== What you need to do ==
Go over the data and copy out each line with "Studio" in it.

------------------------------------

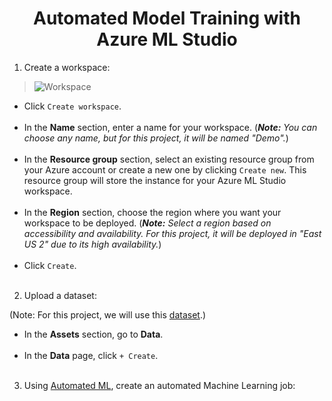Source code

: <div align="center">
  <h1>Automated Model Training with Azure ML Studio</h1>
</div>

1. Create a workspace:

> ![Workspace](https://github.com/m3mentomor1/Automated-Model-Training_with_Azure-ML-Studio/assets/95956735/efce2078-305c-49b5-acf6-219346e1dcd2)

- Click ``Create workspace``.<br><br>
- In the **Name** section, enter a name for your workspace. (***Note:** You can choose any name, but for this project, it will be named "Demo".*)<br><br>
- In the **Resource group** section, select an existing resource group from your Azure account or create a new one by clicking ``Create new``. This resource group will store the instance for your Azure ML Studio workspace.<br><br>
- In the **Region** section, choose the region where you want your workspace to be deployed. (***Note:** Select a region based on accessibility and availability. For this project, it will be deployed in "East US 2" due to its high availability.*)<br><br>
- Click ``Create``.<br><br>

2. Upload a dataset:


(Note: For this project, we will use this [dataset]().)

- In the **Assets** section, go to **Data**.<br><br>
- In the **Data** page, click ``+ Create``.<br><br>


3. Using [Automated ML](https://learn.microsoft.com/en-us/azure/machine-learning/concept-automated-ml?view=azureml-api-2), create an automated Machine Learning job: 


 


 







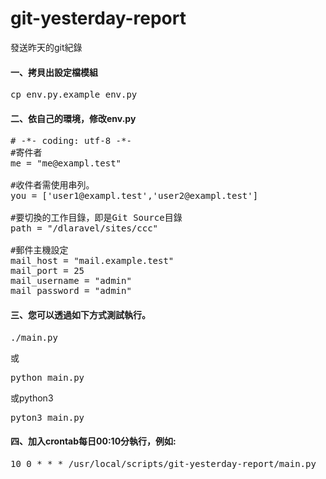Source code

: # git-yesterday-report
發送昨天的git紀錄

#### 一、拷貝出設定檔模組
<pre>
cp env.py.example env.py
</pre>
#### 二、依自己的環境，修改env.py
<pre>
# -*- coding: utf-8 -*-
#寄件者
me = "me@exampl.test"

#收件者需使用串列。
you = ['user1@exampl.test','user2@exampl.test']

#要切換的工作目錄，即是Git Source目錄
path = "/dlaravel/sites/ccc"

#郵件主機設定
mail_host = "mail.example.test"
mail_port = 25
mail_username = "admin"
mail_password = "admin"
</pre>
#### 三、您可以透過如下方式測試執行。
<pre>./main.py</pre>
或
<pre>python main.py</pre>
或python3
<pre>pyton3 main.py</pre>

#### 四、加入crontab每日00:10分執行，例如:
<pre>
10 0 * * * /usr/local/scripts/git-yesterday-report/main.py
</pre>
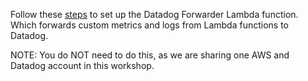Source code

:Follow these [steps](docs.datadoghq.com/integrations/amazon_web_services/?tab=allpermissions#log-collectionp) to set up the Datadog Forwarder Lambda function. Which forwards custom metrics and logs from Lambda functions to Datadog.

NOTE: You do NOT need to do this, as we are sharing one AWS and Datadog account in this workshop.
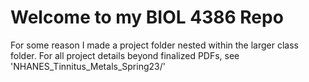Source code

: # Welcome to my BIOL 4386 Repo

For some reason I made a project folder nested within the larger class folder. For all project details beyond finalized PDFs, see 'NHANES_Tinnitus_Metals_Spring23/'
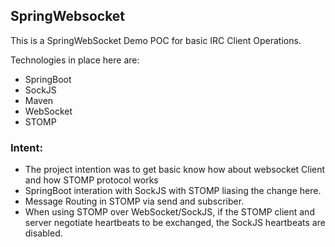 ## SpringWebsocket
This is a SpringWebSocket Demo POC for basic IRC Client Operations.

Technologies in place here are:
- SpringBoot
- SockJS
- Maven
- WebSocket
- STOMP


### Intent:

- The project intention was to get basic know how about websocket Client and how STOMP protocol works
- SpringBoot interation with SockJS with STOMP liasing the change here.
- Message Routing in STOMP via send and subscriber.
- When using STOMP over WebSocket/SockJS, if the STOMP client and server negotiate heartbeats to be exchanged, the SockJS heartbeats are disabled.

------------------------------------

== Answer to this problem ==
  <h1>Automated Model Training with Azure ML Studio</h1>
> ![Workspace](https://github.com/m3mentomor1/Automated-Model-Training_with_Azure-ML-Studio/assets/95956735/efce2078-305c-49b5-acf6-219346e1dcd2)
- In the **Resource group** section, select an existing resource group from your Azure account or create a new one by clicking ``Create new``. This resource group will store the instance for your Azure ML Studio workspace.<br><br>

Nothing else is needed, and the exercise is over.